When the NLRB Regional Director in Baltimore heard the election case, he ruled that the union contract contains an unlawful forced-dues clause that mandates workers immediately pay union dues upon hiring or be fired. Under NLRB precedent, an illegal forced-dues clause means the “contract bar” cannot apply, allowing the vote to proceed.

UFCW’s Desperate Attempt to Block Vote Triggers NLRB Review of “Contract Bar”

Despite the longstanding precedent supporting the Regional Director’s ruling, UFCW union lawyers filed a Request for Review, asking the full NLRB to reverse the Regional Director and halt the election.

In response, Cruz Sosa’s Foundation staff attorneys opposed the union’s efforts to block the vote.
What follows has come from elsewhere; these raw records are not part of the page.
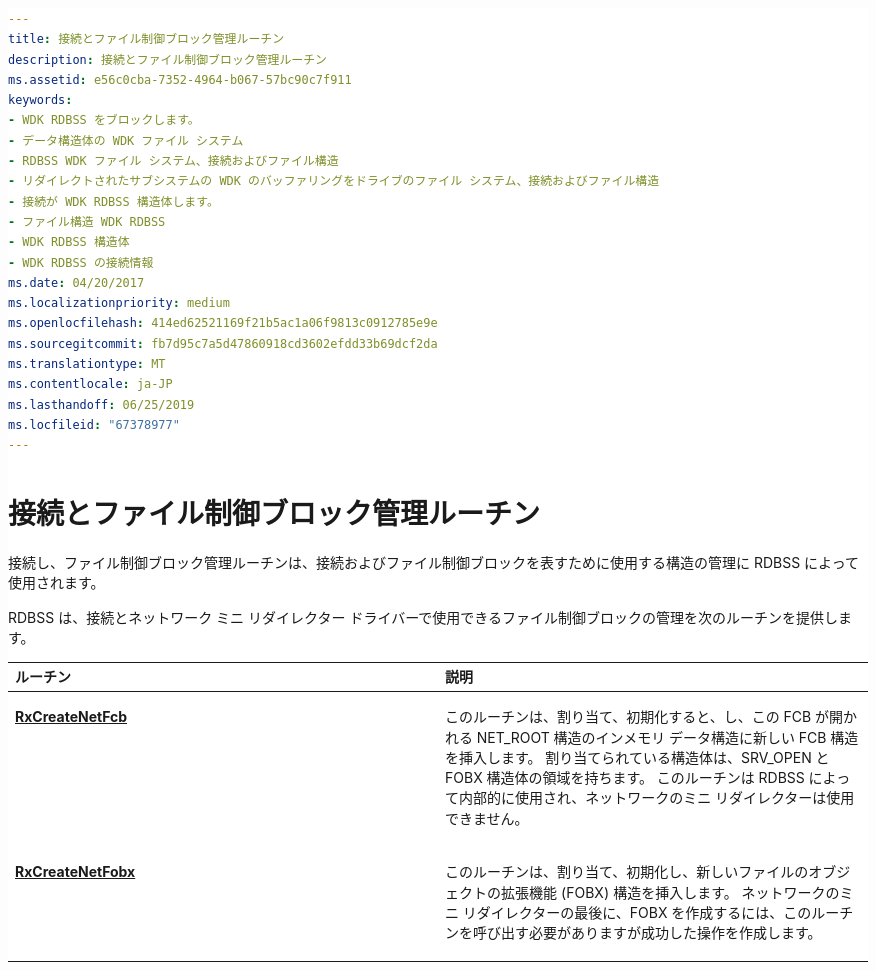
 ```yaml
---
title: 接続とファイル制御ブロック管理ルーチン
description: 接続とファイル制御ブロック管理ルーチン
ms.assetid: e56c0cba-7352-4964-b067-57bc90c7f911
keywords:
- WDK RDBSS をブロックします。
- データ構造体の WDK ファイル システム
- RDBSS WDK ファイル システム、接続およびファイル構造
- リダイレクトされたサブシステムの WDK のバッファリングをドライブのファイル システム、接続およびファイル構造
- 接続が WDK RDBSS 構造体します。
- ファイル構造 WDK RDBSS
- WDK RDBSS 構造体
- WDK RDBSS の接続情報
ms.date: 04/20/2017
ms.localizationpriority: medium
ms.openlocfilehash: 414ed62521169f21b5ac1a06f9813c0912785e9e
ms.sourcegitcommit: fb7d95c7a5d47860918cd3602efdd33b69dcf2da
ms.translationtype: MT
ms.contentlocale: ja-JP
ms.lasthandoff: 06/25/2019
ms.locfileid: "67378977"
---
```

# <a name="connection-and-file-control-block-management-routines"></a>接続とファイル制御ブロック管理ルーチン


接続し、ファイル制御ブロック管理ルーチンは、接続およびファイル制御ブロックを表すために使用する構造の管理に RDBSS によって使用されます。

RDBSS は、接続とネットワーク ミニ リダイレクター ドライバーで使用できるファイル制御ブロックの管理を次のルーチンを提供します。

<table>
<colgroup>
<col width="50%" />
<col width="50%" />
</colgroup>
<thead>
<tr class="header">
<th align="left">ルーチン</th>
<th align="left">説明</th>
</tr>
</thead>
<tbody>
<tr class="odd">
<td align="left"><p><a href="https://docs.microsoft.com/windows-hardware/drivers/ddi/content/fcb/nf-fcb-rxcreatenetfcb" data-raw-source="[&lt;strong&gt;RxCreateNetFcb&lt;/strong&gt;](https://docs.microsoft.com/windows-hardware/drivers/ddi/content/fcb/nf-fcb-rxcreatenetfcb)"><strong>RxCreateNetFcb</strong></a></p></td>
<td align="left"><p>このルーチンは、割り当て、初期化すると、し、この FCB が開かれる NET_ROOT 構造のインメモリ データ構造に新しい FCB 構造を挿入します。 割り当てられている構造体は、SRV_OPEN と FOBX 構造体の領域を持ちます。 このルーチンは RDBSS によって内部的に使用され、ネットワークのミニ リダイレクターは使用できません。</p></td>
</tr>
<tr class="even">
<td align="left"><p><a href="https://docs.microsoft.com/windows-hardware/drivers/ddi/content/fcb/nf-fcb-rxcreatenetfobx" data-raw-source="[&lt;strong&gt;RxCreateNetFobx&lt;/strong&gt;](https://docs.microsoft.com/windows-hardware/drivers/ddi/content/fcb/nf-fcb-rxcreatenetfobx)"><strong>RxCreateNetFobx</strong></a></p></td>
<td align="left"><p>このルーチンは、割り当て、初期化し、新しいファイルのオブジェクトの拡張機能 (FOBX) 構造を挿入します。 ネットワークのミニ リダイレクターの最後に、FOBX を作成するには、このルーチンを呼び出す必要がありますが成功した操作を作成します。</p></td>
</tr>
<tr class="odd">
They also argued that, if the Board were to grant the union’s Request for Review, it should also reconsider the entire “contract bar” policy, which has no statutory basis in the NLRA. The Foundation’s legal brief noted that the “contract bar” runs counter to the rights of workers under the NLRA, which explicitly include the right to vote out a union a majority of workers oppose.

Just hours after the voting process in the decertification election had begun, the NLRB issued its order granting the union’s Request for Review, while also accepting the Foundation’s request to reconsider the entire “contract bar” doctrine. The order noted “that it is appropriate for the Board to undertake in this case a general review of its ‘contract bar’ doctrine.”
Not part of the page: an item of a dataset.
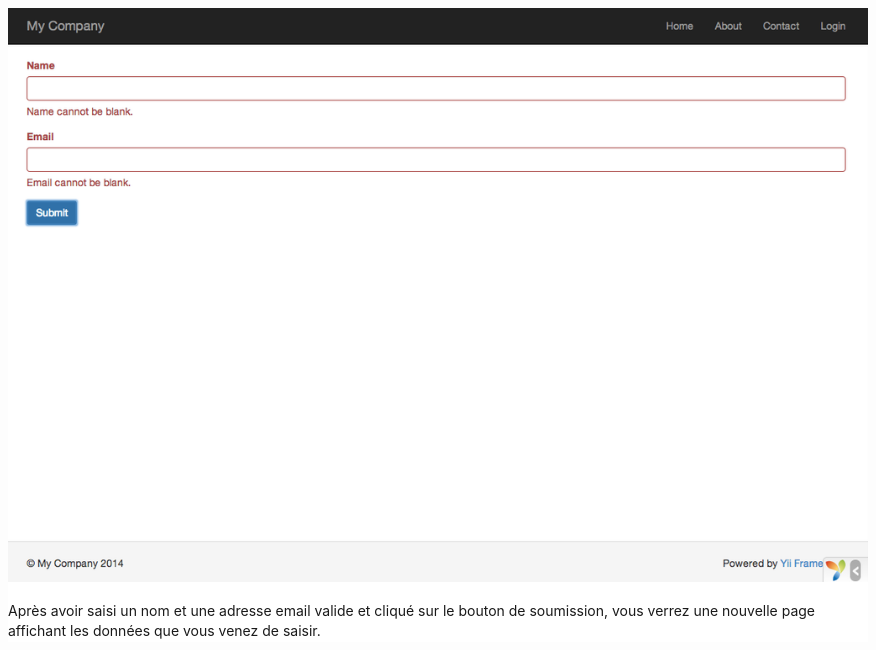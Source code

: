 ![Formulaire Comportant des Erreurs de Validation](images/start-form-validation.png)

Après avoir saisi un nom et une adresse email valide et cliqué sur le bouton de soumission, vous verrez une nouvelle
page affichant les données que vous venez de saisir.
Given the precedential import of this case, the NLRB solicited amicus briefs on whether the “contract bar” should be allowed to stand. UFCW officials, still desperate to throw a wrench in Cruz Sosa and his coworkers’ effort to vote them out, demanded that the NLRB rescind its request for amicus briefs in the case, but that effort was quickly rebuffed.

“We urge the NLRB to swiftly overturn this outrageous non-statutory policy, which lets union bosses undermine for up to three years the free choice of workers that is supposed to be at the center of federal labor law,” commented National Right to Work Foundation Vice President and Legal Director Raymond LaJeunesse. “The very premise of the NLRB-created ‘contract bar,’ that union bosses should be insulated from worker decertification efforts, is completely backwards.”

LaJeunesse added: “Union officials across the country use all types of tactics to get workers into unions but rely on government power and legal tricks to prevent them from getting out.”